I had a colony of these in a 10 gallon for about a year, sometime ago. Awesome little guys, I want to get back into them. As for care, they're dirt easy. Just make sure you have a heavily planted tank, with clean, stable, calm water, and LIVE food. I never got mine to eat prepared food consistently. I'd have to starve them just so they would eat one or two frozen bloodworms. I fed them grindal worms, microworms, daphnia, mosquito larvae, and copepods. Most of this stuff can be found in any container left outside in Florida weather, so I only had to culture the grindal and microworms, which were the main staple.

As for were to get them, I got several pairs off of someone named EricaWeiser. A NANFA forum member who has considerable knowledge for these little fish. She'd sell them on Aquabid from time to time, but I haven't seen any sales up from her for awhile. You might want to join NANFA and check up with her.

Also, another alternative is E. okefenoke. You can get them from sach's aquaculturestore, he usually has them instock consistanly. They closely related to E. gilberti and can only be told apart by a well trained eye.

There's not much else to them, they're pretty easy. Mine adjusted to a ph of 8 without much problem, and bred constantly. I had around 15 adults and 50+ juvies by the time I took the tank down, and that was with constant selling on craigslist or the LFS.


----------



## Tankoholic (May 24, 2013)

Thanks for the thorough reply, Destroyer551! I saw that aquaculture offered E. okefenokee. They are equally striking, but it's just something about the blue coloration on the gilbertii that has my mind set! If I can't acquire the gilbertii, I'll definitely keep okefenokee in mind.

Thanks for suggesting the NANFA as well. I will look into the joining the NANFA to aid in my search for a seller. It'll be a couple months before my tank and live cultures will be ready anyways. I had originally settled on d. Dario for my species tank, but these guys have peaked my interest in native fish instead.


----------



## I<3<*))))>< (Jun 10, 2013)

http://www.wetspottropicalfish.com/ doesn't have the Gilbertii, but they do have Elassoma evergladei, which also have killer blue coloring.

They sell pairs for $15, which isn't bad IMO.
I ordered my scarlet badis and some of my shrimp from this place, I like 'em.


----------



## Imsyu (May 22, 2013)

those look really pretty, can they be housed with rams? i may get some lol


----------



## Franksinatra (Feb 18, 2013)

contact auban on aquabid/aquaboards, he has some which he has been breeding, i considered purchasing them myself some time ago


----------



## PunknDestroy (May 9, 2013)

PMed you!


----------



## VJM (Feb 9, 2013)

I'm surprised no one has come up with an F2 or F3 generation that will take flake/frozen/pellet/Repashy. 
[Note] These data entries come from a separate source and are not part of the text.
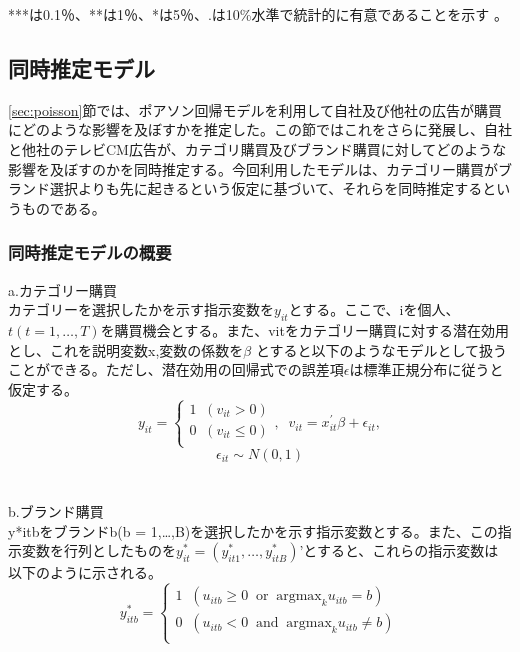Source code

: \documentclass[11pt]{jsarticle}
\begin{document}
***は0.1％、**は1％、*は5％、.は10\%水準で統計的に有意であることを示す 。



\subsection{同時推定モデル}
\label{sec:simultaneous_estimation_model}
\ref{sec:poisson}節では、ポアソン回帰モデルを利用して自社及び他社の広告が購買にどのような影響を及ぼすかを推定した。この節ではこれをさらに発展し、自社と他社のテレビCM広告が、カテゴリ購買及びブランド購買に対してどのような影響を及ぼすのかを同時推定する。今回利用したモデルは、カテゴリー購買がブランド選択よりも先に起きるという仮定に基づいて、それらを同時推定するというものである。

\subsubsection{同時推定モデルの概要}
\label{subsec:simultaneous_summary}
a.カテゴリー購買\\
カテゴリーを選択したかを示す指示変数を$y_{it}$とする。ここで、iを個人、$t(t = 1,\ldots,T)$を購買機会とする。また、vitをカテゴリー購買に対する潜在効用とし、これを説明変数x,変数の係数を$\beta$ とすると以下のようなモデルとして扱うことができる。ただし、潜在効用の回帰式での誤差項$\epsilon$は標準正規分布に従うと仮定する。\\
\begin{equation} \label{formulaa1}
y_{it} = \begin{cases}
             1 \;\; ( v_{it} > 0 )\\
             0 \;\; ( v_{it} \leq 0 )\\
             \end{cases}
             , \;\; v_{it} = x^{\prime}_{it} \beta + \epsilon_{it},
\end{equation}
\begin{equation} \label{formulaa2}
\epsilon_{it} \sim N(0, 1)
\end{equation}\\
\\
b.ブランド購買\\
y*itbをブランドb(b = 1,\ldots,B)を選択したかを示す指示変数とする。また、この指示変数を行列としたものを$y_{it}^{*} = (y_{it1}^{*},\ldots,y_{itB}^{*})’$とすると、これらの指示変数は以下のように示される。\\
\begin{equation} \label{formulab1}
y^\ast_{itb} = \begin{cases}
             1 \;\; ( u_{itb} \geq 0 \;\; \mbox{or} \;\; \mbox{argmax}_{k}u_{itb} = b)\\
             0 \;\; ( u_{itb} < 0 \;\; \mbox{and} \;\; \mbox{argmax}_{k}u_{itb} \neq b)\\
             \end{cases}
\end{equation}\\
\end{document}
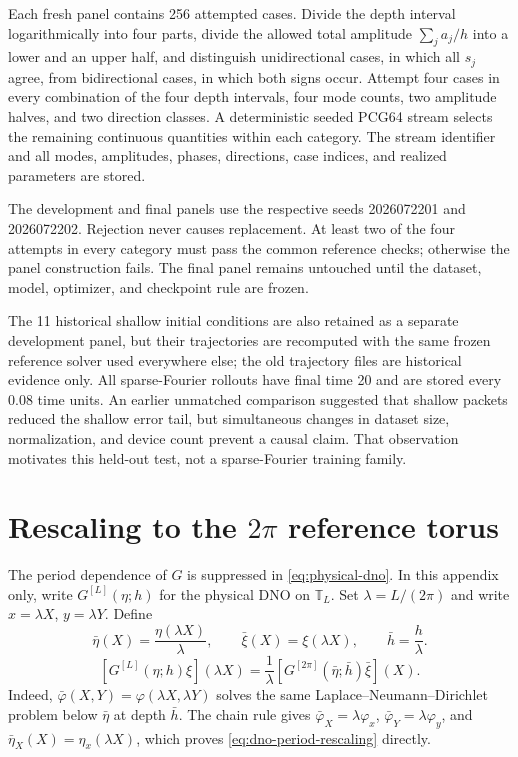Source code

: \documentclass[11pt]{article}
\newcommand{\T}{\mathbb T}
\begin{document}
Each fresh panel contains 256 attempted cases.  Divide the depth interval
logarithmically into four parts, divide the allowed total amplitude
\(\sum_j a_j/h\) into a lower and an upper half, and distinguish
unidirectional cases, in which all \(s_j\) agree, from bidirectional cases,
in which both signs occur.  Attempt four cases in every combination of the
four depth intervals, four mode counts, two amplitude halves, and two
direction classes.  A deterministic seeded PCG64 stream selects the remaining
continuous quantities within each category.  The stream identifier and all modes,
amplitudes, phases, directions, case indices, and realized parameters are
stored.

The development and final panels use the respective seeds 2026072201 and
2026072202.  Rejection never causes replacement.  At least two of the four
attempts in every category must pass the common reference checks; otherwise the
panel construction fails.  The final panel remains untouched until the
dataset, model, optimizer, and checkpoint rule are frozen.

The 11 historical shallow initial conditions are also retained as a separate
development panel, but their trajectories are recomputed with the same frozen
reference solver used everywhere else; the old trajectory files are
historical evidence only.  All sparse-Fourier rollouts have final time 20 and
are stored every 0.08 time units.  An earlier unmatched comparison suggested
that shallow packets reduced the shallow error tail, but simultaneous changes
in dataset size, normalization, and device count prevent a causal claim.  That
observation motivates this held-out test, not a sparse-Fourier training
family.
\section{Rescaling to the \texorpdfstring{$2\pi$}{2pi} reference torus}
\label{app:dno-rescaling}

The period dependence of $G$ is suppressed in
\eqref{eq:physical-dno}.  In this appendix only, write
$G^{[L]}(\eta;h)$ for the physical DNO on $\T_L$.  Set
$\lambda=L/(2\pi)$ and write $x=\lambda X$, $y=\lambda Y$.  Define
\begin{equation}
  \bar\eta(X)=\frac{\eta(\lambda X)}{\lambda},
  \qquad
  \bar\xi(X)=\xi(\lambda X),
  \qquad
  \bar h=\frac{h}{\lambda}.
  \label{eq:rescaled-dno-data}
\end{equation}
\begin{equation}
  \boxed{
  [G^{[L]}(\eta;h)\xi](\lambda X)
  =\frac1\lambda
   [G^{[2\pi]}(\bar\eta;\bar h)\bar\xi](X).
  }
  \label{eq:dno-period-rescaling}
\end{equation}
Indeed, $\bar\varphi(X,Y)=\varphi(\lambda X,\lambda Y)$ solves the same
Laplace--Neumann--Dirichlet problem below $\bar\eta$ at depth $\bar h$.
The chain rule gives $\bar\varphi_X=\lambda\varphi_x$,
$\bar\varphi_Y=\lambda\varphi_y$, and
$\bar\eta_X(X)=\eta_x(\lambda X)$, which proves
\eqref{eq:dno-period-rescaling} directly.
\end{document}

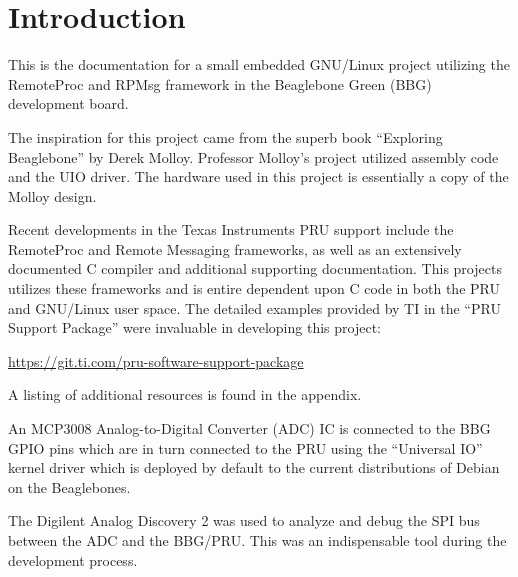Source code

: \chapter{Introduction}

This is the documentation for a small embedded GNU/Linux project utilizing the RemoteProc and RPMsg framework in the Beaglebone Green (BBG) development board.

The inspiration for this project came from the superb book ``Exploring Beaglebone'' by Derek Molloy.  Professor Molloy's project utilized assembly code and the UIO driver.  The hardware used in this project is essentially a copy of the Molloy design.

Recent developments in the Texas Instruments PRU support include the RemoteProc and Remote Messaging frameworks, as well as an extensively documented C compiler and additional supporting documentation.  This projects utilizes these frameworks and is entire dependent upon C code in both the PRU and GNU/Linux user space.  The detailed examples provided by TI in the ``PRU Support Package'' were invaluable in developing this project:

\url{https://git.ti.com/pru-software-support-package}

A listing of additional resources is found in the appendix.

An MCP3008 Analog-to-Digital Converter (ADC) IC is connected to the BBG GPIO pins which are in turn connected to the PRU using the ``Universal IO'' kernel driver which is deployed by default to the current distributions of Debian on the Beaglebones.

The Digilent Analog Discovery 2 was used to analyze and debug the SPI bus between the ADC and the BBG/PRU.  This was an indispensable tool during the development process.
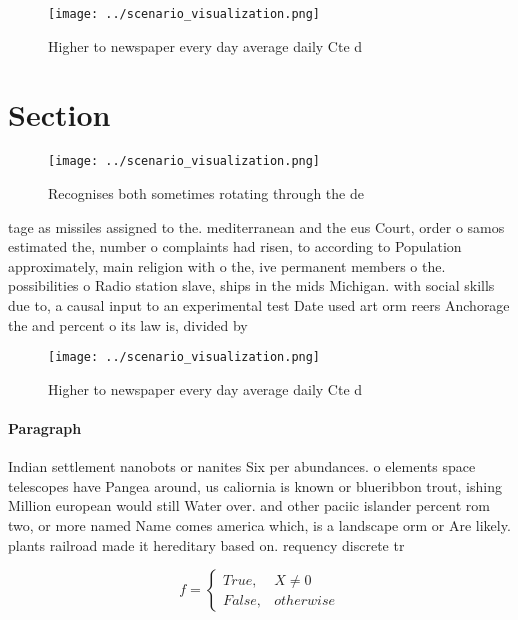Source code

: \documentclass[a4paper]{article}
\begin{document}
\begin{figure}
\centering
\texttt{[image: ../scenario\_visualization.png]}
\caption{Higher to newspaper every day average daily Cte d
}
\end{figure}
 
\section{Section}

\begin{figure}
\centering
\texttt{[image: ../scenario\_visualization.png]}
\caption{Recognises both sometimes rotating through the de
}
\end{figure}
 
tage as missiles assigned to the. mediterranean and the eus Court, order o samos estimated the, number o complaints had risen, to according to Population approximately, main religion with o the, ive permanent members o the. possibilities o Radio station slave, ships in the mids Michigan. with social skills due to, a causal input to an experimental test Date used art orm reers Anchorage the and percent o its law is, divided by

\begin{figure}
\centering
\texttt{[image: ../scenario\_visualization.png]}
\caption{Higher to newspaper every day average daily Cte d
}
\end{figure}
 
\paragraph{Paragraph}
Indian settlement nanobots or nanites Six per abundances. o elements space telescopes have Pangea around, us caliornia is known or blueribbon trout, ishing Million european would still Water over. and other paciic islander percent rom two, or more named Name comes america which, is a landscape orm or Are likely. plants railroad made it hereditary based on. requency discrete tr


\begin{equation}   f =
\begin{cases} True, & X \neq 0\\
False, & otherwise
\end{cases}
\end{equation}
\end{document}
I love these little guys, but the live food thing really makes me hesitate. 

A Florida biotope tank with these, flagfish, and least killis would be awesome.


----------



## Tankoholic (May 24, 2013)

Thanks for the suggestions. I just read on the NANFA forum (a thread between EricaWeiser and Auban, actually) that E. gilbertii may be considered an "annual" fish and have a very short lifespan. If that's the case, I may put them on the back burner until I can dedicate time to breeding them. Appearantly, her stock just died off this January after experiencing some complications.


----------



## hambone870 (Feb 13, 2013)

well regardless of you keeping them or not, i enjoyed reading about them on google after seeing this thread

cool colorful little guys


----------



## Tankoholic (May 24, 2013)

hambone870 said:


> well regardless of you keeping them or not, i enjoyed reading about them on google after seeing this thread
> 
> cool colorful little guys


Quite! They are fun looking little fish! There's just some so enticing about a native fish.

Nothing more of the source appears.